Fiscal Conservatives Can Still Win

American conservatives liked to think that they were different. European pantywaists might keep voting for high-spending governments, but the US was founded on a popular revolt against taxation. As a Republican strategist put it to me during the convention in Tampa: "Our voters aren't French voters. You can win on a pro-cuts ticket here".

Many of those conservatives are now in a state of stunned despair. They gave it their best shot and lost. As a commenter in the National Review put it:

"We put up an impressive, mainstream guy with super credentials, who did well in the debates and was amply funded. The result? A repeat of 2008, basically. If I'd known it would turn out like this, I would have backed a Gingrich-Palin ticket. More fun, less expensive – same result."
The past 48 hours have seen a spate of articles arguing that the Republicans can never win again. Demographic changes have put them on the wrong side of too many voters, especially immigrants and ethnic minorities. The electoral college system means that, like British Tories, they must significantly outperform their opponents in the popular vote simply to draw level.

Such things are always written after defeats, of course. I remember reading similarly gloomy forecasts about the Labour party after 1992, yet it was only one election away from 13 years of office.

Nonetheless, Republicans have a problem – as do centre-right parties across the developed world. Many voters believe that they are living through a crisis of capitalism, that the credit crunch was caused by deregulation and that the deficit should be filled by taxing the bankers who, they have been assured, created it in the first place.

In vain does the conservative respond that, in a capitalist system, bad banks would have been allowed to fail and the losses suffered by bondholders and shareholders rather than taxpayers.
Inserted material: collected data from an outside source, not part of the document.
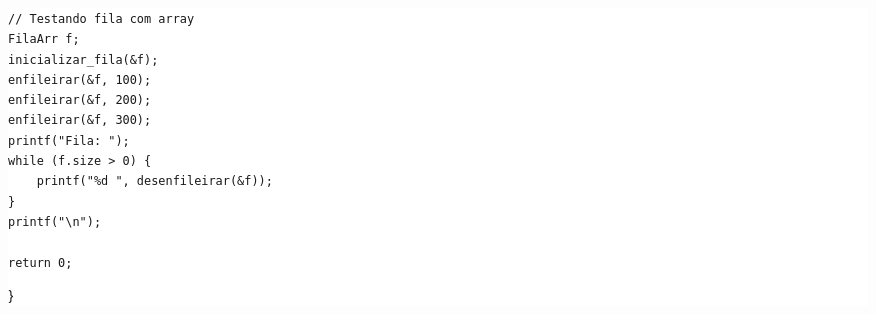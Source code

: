     // Testando fila com array
    FilaArr f;
    inicializar_fila(&f);
    enfileirar(&f, 100);
    enfileirar(&f, 200);
    enfileirar(&f, 300);
    printf("Fila: ");
    while (f.size > 0) {
        printf("%d ", desenfileirar(&f));
    }
    printf("\n");

    return 0;
}
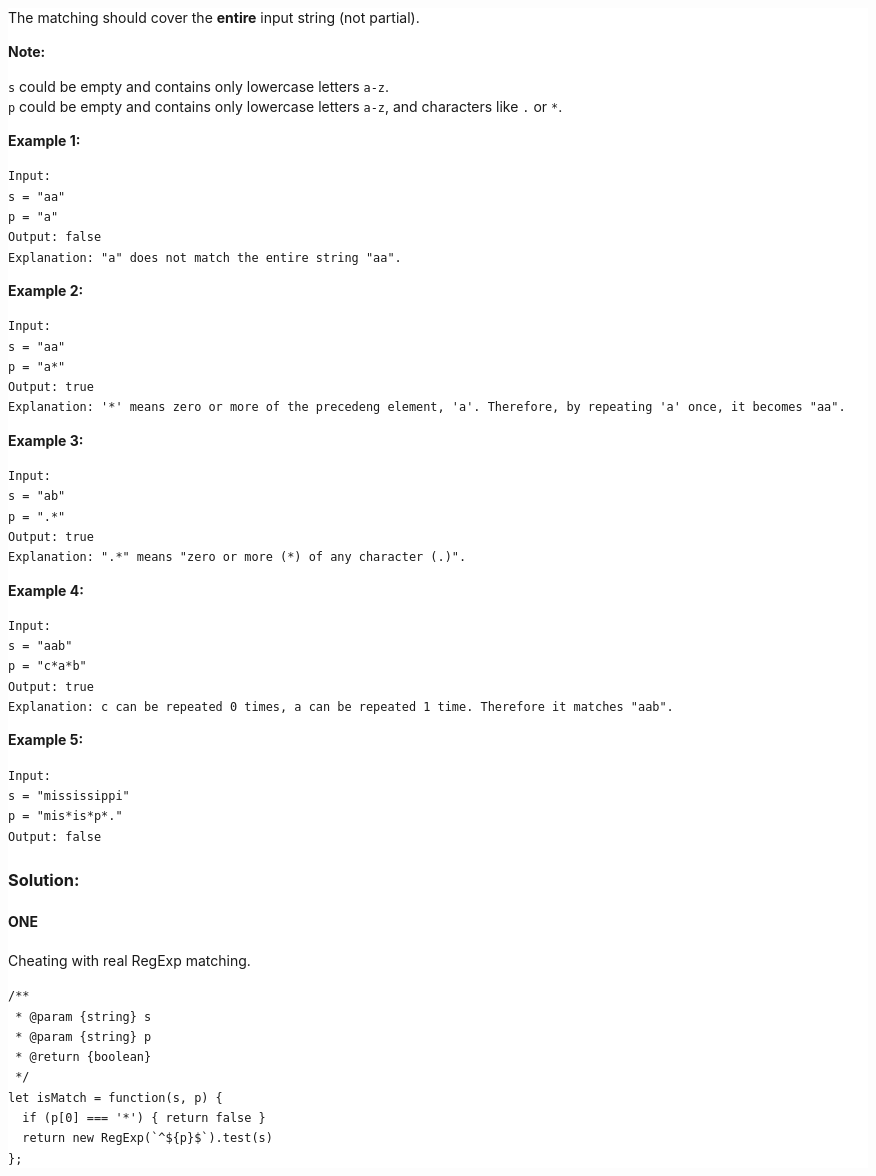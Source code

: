 The matching should cover the **entire** input string (not partial).

**Note:**

`s` could be empty and contains only lowercase letters `a-z`.  
`p` could be empty and contains only lowercase letters `a-z`, and characters like `.` or `*`.

**Example 1:**

    Input:
    s = "aa"
    p = "a"
    Output: false
    Explanation: "a" does not match the entire string "aa".

**Example 2:**

    Input:
    s = "aa"
    p = "a*"
    Output: true
    Explanation: '*' means zero or more of the precedeng element, 'a'. Therefore, by repeating 'a' once, it becomes "aa".

**Example 3:**

    Input:
    s = "ab"
    p = ".*"
    Output: true
    Explanation: ".*" means "zero or more (*) of any character (.)".

**Example 4:**

    Input:
    s = "aab"
    p = "c*a*b"
    Output: true
    Explanation: c can be repeated 0 times, a can be repeated 1 time. Therefore it matches "aab".

**Example 5:**

    Input:
    s = "mississippi"
    p = "mis*is*p*."
    Output: false

### Solution:

#### ONE

Cheating with real RegExp matching.

    /**
     * @param {string} s
     * @param {string} p
     * @return {boolean}
     */
    let isMatch = function(s, p) {
      if (p[0] === '*') { return false }
      return new RegExp(`^${p}$`).test(s)
    };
Nor is it much use pointing out that you won't find a more regulated sector than the financial services: the FSA's guidebook now runs to 10,500 pages, and the compliance costs forced small banks out of the market, thus creating the "too big to fail" phenomenon. As for arguing that we could expropriate every banker in the land and barely dent the deficit, well, good luck with that one.

Candidates who promise "growth not austerity" thus currently have the advantage over those who maintain (correctly) that it was debt-fuelled growth that created the mess in the first place.
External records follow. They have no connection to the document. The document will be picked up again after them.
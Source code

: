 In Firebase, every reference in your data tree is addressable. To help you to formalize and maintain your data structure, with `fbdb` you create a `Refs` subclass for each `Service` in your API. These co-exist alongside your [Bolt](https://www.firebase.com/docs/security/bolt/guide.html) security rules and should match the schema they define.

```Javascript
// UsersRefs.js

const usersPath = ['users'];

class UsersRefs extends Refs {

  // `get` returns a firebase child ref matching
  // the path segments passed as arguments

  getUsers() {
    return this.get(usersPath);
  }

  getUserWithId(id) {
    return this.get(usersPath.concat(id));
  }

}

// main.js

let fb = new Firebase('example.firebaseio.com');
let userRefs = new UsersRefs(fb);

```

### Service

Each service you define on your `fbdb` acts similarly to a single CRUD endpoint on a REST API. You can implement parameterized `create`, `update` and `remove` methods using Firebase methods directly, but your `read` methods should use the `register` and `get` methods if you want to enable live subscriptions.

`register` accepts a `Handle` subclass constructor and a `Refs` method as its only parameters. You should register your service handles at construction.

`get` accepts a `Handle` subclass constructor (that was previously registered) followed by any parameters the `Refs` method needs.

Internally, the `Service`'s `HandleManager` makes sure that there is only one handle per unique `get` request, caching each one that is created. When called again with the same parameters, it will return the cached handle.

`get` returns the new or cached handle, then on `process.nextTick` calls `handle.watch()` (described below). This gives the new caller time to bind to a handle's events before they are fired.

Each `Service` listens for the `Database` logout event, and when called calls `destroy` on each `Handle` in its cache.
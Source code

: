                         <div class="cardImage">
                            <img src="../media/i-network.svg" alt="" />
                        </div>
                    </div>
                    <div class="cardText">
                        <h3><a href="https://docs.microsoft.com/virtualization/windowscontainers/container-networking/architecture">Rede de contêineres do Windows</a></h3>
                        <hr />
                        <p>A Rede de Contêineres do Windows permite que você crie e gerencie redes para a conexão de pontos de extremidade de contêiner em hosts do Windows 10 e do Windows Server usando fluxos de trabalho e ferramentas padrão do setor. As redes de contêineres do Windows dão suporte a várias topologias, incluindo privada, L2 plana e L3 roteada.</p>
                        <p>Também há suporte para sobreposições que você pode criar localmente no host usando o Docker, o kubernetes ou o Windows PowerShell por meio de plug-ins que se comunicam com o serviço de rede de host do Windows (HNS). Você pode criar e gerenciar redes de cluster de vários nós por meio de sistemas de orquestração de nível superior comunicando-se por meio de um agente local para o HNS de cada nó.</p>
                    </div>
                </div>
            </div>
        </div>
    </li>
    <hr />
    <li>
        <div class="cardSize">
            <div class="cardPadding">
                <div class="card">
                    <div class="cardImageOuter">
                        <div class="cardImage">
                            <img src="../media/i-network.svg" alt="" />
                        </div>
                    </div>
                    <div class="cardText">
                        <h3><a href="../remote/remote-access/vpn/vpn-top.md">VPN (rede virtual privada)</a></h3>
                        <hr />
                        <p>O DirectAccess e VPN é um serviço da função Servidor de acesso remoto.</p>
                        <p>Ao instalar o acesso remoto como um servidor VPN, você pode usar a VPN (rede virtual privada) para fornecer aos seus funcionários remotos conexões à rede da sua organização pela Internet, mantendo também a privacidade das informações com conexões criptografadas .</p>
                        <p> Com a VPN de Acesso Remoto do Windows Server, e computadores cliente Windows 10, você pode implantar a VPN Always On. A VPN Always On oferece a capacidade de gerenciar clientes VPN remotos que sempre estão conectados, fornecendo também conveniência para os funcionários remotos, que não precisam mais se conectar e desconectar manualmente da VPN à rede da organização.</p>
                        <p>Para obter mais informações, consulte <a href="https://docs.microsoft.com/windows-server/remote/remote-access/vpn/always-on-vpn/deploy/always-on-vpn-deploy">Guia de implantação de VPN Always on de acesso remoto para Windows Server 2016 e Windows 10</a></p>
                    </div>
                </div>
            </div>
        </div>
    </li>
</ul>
In one sense, though, America was different. Republicans largely held on to the extraordinary Congressional gains they made two years ago, having focused almost exclusively on the unsustainable levels of taxation, spending and debt. Fiscal conservatism, when presented honestly and decoupled from social conservatism, commanded a majority. When David Cameron called the Obama victory a victory for the "common ground", he was rightly stating that social conservatism is less mainstream than it once was. Plenty of US voters supported gay marriage and the legalisation of soft drugs while at the same time voting for anti-tax candidates. For what it's worth, I would have been one of them.

Conservatives the world over need to grasp the difference between being pro-market and being pro-business. Sometimes the two positions happen to coincide; often they don't.
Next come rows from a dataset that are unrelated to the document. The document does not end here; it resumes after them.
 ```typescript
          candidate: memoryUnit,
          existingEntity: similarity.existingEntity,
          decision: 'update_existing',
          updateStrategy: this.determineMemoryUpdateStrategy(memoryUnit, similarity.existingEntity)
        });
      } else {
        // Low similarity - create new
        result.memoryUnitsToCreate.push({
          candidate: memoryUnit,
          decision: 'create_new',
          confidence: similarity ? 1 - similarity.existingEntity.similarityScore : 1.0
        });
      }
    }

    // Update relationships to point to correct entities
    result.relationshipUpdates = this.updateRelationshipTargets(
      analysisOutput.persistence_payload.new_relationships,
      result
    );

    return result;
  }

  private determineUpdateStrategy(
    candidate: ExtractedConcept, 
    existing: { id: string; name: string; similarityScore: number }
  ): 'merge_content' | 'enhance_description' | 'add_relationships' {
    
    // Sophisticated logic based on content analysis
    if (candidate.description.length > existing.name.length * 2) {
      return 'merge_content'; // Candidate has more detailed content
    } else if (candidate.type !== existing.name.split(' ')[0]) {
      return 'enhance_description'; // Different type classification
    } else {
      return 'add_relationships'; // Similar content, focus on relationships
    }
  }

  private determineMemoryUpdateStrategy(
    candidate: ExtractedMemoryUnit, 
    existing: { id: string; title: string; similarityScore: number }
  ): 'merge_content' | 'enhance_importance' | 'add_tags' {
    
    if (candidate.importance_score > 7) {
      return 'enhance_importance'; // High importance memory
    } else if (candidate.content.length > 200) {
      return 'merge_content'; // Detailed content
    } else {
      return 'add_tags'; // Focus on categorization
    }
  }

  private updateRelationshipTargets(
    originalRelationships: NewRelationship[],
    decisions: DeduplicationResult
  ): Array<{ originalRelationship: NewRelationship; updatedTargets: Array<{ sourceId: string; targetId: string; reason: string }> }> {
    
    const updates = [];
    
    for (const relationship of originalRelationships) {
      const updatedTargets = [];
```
Republican congressional candidates ran successfully on anti-corporatist and anti-elitist platforms. Mitt Romney, by contrast, supported the bailouts, and seemed a throwback to the preppy, northeastern, unsuccessful GOP of the mid-20th century. Like so many European rightists, he seemed to smile upon crony capitalism. As in Europe, voters were unimpressed.

The Tea Party movement and the Occupy movement were both, in a sense, complaining about the same thing, namely the use of public money to rescue failed banks. It's not often one gets the chance to write this but, when it comes to the bailouts, especially the euro bailouts, Marxists are right. Working people are being forced to support a privileged few.

Conservatives are supposed to be against public subsidies and nationalisations. When they line up with wealthy bankers and bondholders against taxpayers, they lose. They deserve to.